Camille Review

Camille
Risking the comfortable life afforded her by the Baron de Varville, courtesan Marguerite Gautier falls for handsome innocent Armand Duval, only for his father to forbid the liaison.

by David Parkinson |
Published on
Release Date:

13 Apr 2008

Running Time:

108 minutes

Certificate:

PG

Original Title:

Camille

This was the fifth screen adaptation of Alexandre Dumas fils's novel,  La Dame aux Camélias, after silent versions starring Clara Kimball Young (1915), Theda Bara (1917), Alla Nazimova (1921) and Norma Talmadge (1927). It proved to be the last production supervised by MGM wünderkind, Irving G. Thalberg. But it survived the bombastic opulence with which he draped it to become one of the most genuinely moving romantic dramas Hollywood ever produced.

    This is almost entirely due to the majestic presence of Greta Garbo. Ever since Dumas transferred his story to the stage in 1852, the part of Camille had been deemed the female equivalent of Hamlet. Sarah Bernhardt, Eleanora Duse, Tallulah Bankhead and Lillian Gish, among others, had risen to its challenges. But it's impossible to imagine that any of these divas could have matched Garbo as the impossibly refined demimonde, who radiates the passion she feels for her dashing swain before succumbing gracefully to the pain of parting. Rarely has prostitution been presented with such insight, tact and cultivation. Yet, there's an almost ironic perversity about Camille's willing abandonment of her pampered existence to sample once again the thrill of young flesh and Garbo captures this with a disarming honesty that enables her to relish each joy with unsurpassed rapture and to suffer each reversal with exquisite agony.

    Taylor is clearly in awe of his co-star, but this gives his otherwise lunkish display of devotion a puppyish appeal.
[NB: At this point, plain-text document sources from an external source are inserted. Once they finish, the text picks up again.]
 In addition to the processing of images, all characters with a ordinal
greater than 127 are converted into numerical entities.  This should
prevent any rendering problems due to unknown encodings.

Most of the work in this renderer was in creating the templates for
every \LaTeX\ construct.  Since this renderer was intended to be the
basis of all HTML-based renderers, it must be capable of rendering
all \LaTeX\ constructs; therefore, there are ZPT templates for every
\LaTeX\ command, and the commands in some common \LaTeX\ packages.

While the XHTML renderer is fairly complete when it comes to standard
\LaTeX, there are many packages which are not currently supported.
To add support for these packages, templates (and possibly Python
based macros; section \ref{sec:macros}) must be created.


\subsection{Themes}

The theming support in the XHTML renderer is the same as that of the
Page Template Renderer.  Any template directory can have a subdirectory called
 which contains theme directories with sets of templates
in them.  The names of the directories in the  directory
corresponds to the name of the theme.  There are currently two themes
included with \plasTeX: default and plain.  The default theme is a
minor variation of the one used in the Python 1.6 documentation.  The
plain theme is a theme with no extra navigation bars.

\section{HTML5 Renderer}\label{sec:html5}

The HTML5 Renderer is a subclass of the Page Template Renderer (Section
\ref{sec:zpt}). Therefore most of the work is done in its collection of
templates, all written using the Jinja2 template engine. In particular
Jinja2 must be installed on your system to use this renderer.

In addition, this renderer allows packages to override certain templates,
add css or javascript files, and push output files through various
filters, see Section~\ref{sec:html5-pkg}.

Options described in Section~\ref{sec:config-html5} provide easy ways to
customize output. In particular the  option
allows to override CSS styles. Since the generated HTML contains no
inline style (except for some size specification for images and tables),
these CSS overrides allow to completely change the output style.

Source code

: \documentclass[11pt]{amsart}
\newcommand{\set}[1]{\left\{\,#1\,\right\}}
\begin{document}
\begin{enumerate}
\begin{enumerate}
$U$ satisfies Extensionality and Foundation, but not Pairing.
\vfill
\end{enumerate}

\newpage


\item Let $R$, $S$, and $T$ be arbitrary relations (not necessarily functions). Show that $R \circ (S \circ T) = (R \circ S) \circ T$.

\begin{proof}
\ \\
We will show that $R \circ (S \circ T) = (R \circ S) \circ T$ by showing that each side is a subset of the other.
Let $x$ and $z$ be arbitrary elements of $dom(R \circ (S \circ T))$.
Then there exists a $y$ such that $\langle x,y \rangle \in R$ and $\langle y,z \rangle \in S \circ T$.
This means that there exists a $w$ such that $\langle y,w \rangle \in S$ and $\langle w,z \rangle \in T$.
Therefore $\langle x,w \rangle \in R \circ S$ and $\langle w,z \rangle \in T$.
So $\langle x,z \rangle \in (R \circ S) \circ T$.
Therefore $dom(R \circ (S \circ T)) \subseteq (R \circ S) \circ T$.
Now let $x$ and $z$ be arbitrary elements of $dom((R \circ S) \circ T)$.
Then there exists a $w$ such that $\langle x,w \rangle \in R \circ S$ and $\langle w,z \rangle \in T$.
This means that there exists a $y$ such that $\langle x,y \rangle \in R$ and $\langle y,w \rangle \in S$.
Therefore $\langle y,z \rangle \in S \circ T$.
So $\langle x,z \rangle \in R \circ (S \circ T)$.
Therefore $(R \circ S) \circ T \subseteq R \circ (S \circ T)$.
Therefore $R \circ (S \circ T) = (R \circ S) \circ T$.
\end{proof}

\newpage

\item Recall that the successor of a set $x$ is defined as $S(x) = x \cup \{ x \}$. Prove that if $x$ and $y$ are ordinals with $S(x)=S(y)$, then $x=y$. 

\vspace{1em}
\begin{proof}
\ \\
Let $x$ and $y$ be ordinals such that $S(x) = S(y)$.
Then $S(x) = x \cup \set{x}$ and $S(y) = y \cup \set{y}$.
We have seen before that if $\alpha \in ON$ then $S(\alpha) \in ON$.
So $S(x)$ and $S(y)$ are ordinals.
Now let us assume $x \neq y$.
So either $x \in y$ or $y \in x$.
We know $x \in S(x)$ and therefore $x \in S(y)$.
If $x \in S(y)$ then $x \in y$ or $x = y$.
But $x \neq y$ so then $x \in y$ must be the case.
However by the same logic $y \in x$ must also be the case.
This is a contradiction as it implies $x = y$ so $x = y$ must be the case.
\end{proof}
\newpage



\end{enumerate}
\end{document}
Henry Daniell is more cynically persuasive as Camille's spurned patron and Leonore Ulric exudes poisonous envy as Olympe. But George Cukor allowed Lionel Barrymore to play Duval as another of his peppery curmudgeons and the unrepentant Americanness of his performance is one of the film's few failings.

     Hollywood, however, committed a more grievous faux pas by overlooking Garbo and awarding the Best Actress Oscar to Luise Rainer for The Good Earth.

Garbo is stunning in this sweeping and genuinely moving adaptation of the Dumas romance.